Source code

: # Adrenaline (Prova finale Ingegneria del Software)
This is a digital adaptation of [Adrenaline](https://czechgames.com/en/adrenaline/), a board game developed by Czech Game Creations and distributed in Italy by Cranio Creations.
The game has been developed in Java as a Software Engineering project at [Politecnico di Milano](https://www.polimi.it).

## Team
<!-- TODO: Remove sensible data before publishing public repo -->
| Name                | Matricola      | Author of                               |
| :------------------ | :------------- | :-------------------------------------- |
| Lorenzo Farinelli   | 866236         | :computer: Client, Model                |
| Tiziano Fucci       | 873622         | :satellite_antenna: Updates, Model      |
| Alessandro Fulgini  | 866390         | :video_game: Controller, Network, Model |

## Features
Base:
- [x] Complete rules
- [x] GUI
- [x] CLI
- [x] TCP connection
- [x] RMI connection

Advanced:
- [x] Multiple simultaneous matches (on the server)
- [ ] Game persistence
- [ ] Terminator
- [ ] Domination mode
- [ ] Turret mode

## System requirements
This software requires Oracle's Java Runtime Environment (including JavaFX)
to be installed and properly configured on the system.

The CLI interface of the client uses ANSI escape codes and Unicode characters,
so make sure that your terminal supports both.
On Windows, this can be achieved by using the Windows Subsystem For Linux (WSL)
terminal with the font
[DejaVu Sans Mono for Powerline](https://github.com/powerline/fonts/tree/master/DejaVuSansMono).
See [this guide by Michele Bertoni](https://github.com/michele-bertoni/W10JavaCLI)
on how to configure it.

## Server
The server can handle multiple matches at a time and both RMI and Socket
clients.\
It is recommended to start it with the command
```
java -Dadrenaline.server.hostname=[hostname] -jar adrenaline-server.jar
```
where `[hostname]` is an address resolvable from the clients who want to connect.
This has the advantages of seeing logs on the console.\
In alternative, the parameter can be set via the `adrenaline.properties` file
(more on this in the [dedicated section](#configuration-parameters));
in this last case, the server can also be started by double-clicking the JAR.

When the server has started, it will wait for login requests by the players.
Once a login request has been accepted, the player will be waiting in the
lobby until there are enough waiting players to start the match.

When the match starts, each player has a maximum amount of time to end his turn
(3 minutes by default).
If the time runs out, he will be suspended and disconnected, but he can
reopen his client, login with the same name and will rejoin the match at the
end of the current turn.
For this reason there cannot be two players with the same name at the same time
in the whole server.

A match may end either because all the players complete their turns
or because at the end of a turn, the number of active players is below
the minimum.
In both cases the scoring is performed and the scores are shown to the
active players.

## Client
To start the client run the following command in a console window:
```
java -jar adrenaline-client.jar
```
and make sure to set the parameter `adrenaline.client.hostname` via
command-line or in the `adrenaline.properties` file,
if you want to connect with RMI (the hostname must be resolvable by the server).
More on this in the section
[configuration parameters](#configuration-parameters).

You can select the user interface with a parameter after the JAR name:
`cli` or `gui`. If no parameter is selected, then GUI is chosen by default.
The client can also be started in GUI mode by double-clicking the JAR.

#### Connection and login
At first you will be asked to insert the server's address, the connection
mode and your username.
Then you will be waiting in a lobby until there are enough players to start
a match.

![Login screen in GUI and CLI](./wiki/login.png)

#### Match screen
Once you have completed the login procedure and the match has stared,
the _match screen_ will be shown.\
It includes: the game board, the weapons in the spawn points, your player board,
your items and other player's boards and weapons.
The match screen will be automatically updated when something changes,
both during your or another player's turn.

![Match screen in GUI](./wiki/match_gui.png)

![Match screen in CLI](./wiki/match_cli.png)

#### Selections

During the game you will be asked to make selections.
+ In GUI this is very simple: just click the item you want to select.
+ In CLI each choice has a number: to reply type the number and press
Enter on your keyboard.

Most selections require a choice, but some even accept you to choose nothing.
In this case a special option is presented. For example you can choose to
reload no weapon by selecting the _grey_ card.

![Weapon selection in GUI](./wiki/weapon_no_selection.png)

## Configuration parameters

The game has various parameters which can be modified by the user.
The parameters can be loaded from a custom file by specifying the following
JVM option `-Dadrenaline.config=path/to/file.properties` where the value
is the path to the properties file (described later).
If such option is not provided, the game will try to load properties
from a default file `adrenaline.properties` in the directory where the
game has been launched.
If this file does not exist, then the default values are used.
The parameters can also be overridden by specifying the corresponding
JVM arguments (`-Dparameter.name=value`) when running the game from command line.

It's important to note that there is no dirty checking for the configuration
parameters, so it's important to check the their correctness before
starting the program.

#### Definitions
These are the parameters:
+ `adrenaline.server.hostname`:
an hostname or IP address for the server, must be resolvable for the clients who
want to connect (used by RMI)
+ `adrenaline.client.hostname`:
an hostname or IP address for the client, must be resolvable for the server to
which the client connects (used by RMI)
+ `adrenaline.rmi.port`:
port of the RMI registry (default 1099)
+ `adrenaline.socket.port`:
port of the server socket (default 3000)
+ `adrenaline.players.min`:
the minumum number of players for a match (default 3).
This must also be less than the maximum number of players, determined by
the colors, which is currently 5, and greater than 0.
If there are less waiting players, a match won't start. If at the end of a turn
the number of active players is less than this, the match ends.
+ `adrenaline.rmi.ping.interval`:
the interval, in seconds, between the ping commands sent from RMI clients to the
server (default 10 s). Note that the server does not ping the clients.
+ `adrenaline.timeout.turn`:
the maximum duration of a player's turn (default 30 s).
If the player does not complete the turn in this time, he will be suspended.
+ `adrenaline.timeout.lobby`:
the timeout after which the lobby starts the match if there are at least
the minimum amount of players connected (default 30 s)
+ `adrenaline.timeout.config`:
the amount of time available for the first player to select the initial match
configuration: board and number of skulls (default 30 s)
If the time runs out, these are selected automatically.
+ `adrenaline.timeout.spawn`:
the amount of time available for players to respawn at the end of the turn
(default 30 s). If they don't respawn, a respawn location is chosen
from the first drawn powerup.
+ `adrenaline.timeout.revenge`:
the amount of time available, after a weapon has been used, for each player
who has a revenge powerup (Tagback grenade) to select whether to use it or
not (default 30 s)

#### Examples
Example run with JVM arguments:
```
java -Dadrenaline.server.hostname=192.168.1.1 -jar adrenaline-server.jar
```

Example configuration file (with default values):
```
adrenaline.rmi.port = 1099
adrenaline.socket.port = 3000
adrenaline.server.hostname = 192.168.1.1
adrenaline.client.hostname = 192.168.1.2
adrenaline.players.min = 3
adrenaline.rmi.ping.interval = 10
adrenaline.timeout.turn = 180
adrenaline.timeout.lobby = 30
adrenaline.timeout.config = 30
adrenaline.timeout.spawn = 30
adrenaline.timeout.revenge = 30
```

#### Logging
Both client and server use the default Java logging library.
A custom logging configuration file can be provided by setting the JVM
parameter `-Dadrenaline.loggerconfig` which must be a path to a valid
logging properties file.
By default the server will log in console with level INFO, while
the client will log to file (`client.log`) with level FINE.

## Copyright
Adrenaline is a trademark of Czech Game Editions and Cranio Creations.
──────────────────────────────
Task requirements
Your answer must consist of every line in the listing that contains "amount".

Completed exercise
When the match starts, each player has a maximum amount of time to end his turn
the minimum amount of players connected (default 30 s)
the amount of time available for the first player to select the initial match
the amount of time available for players to respawn at the end of the turn
the amount of time available, after a weapon has been used, for each player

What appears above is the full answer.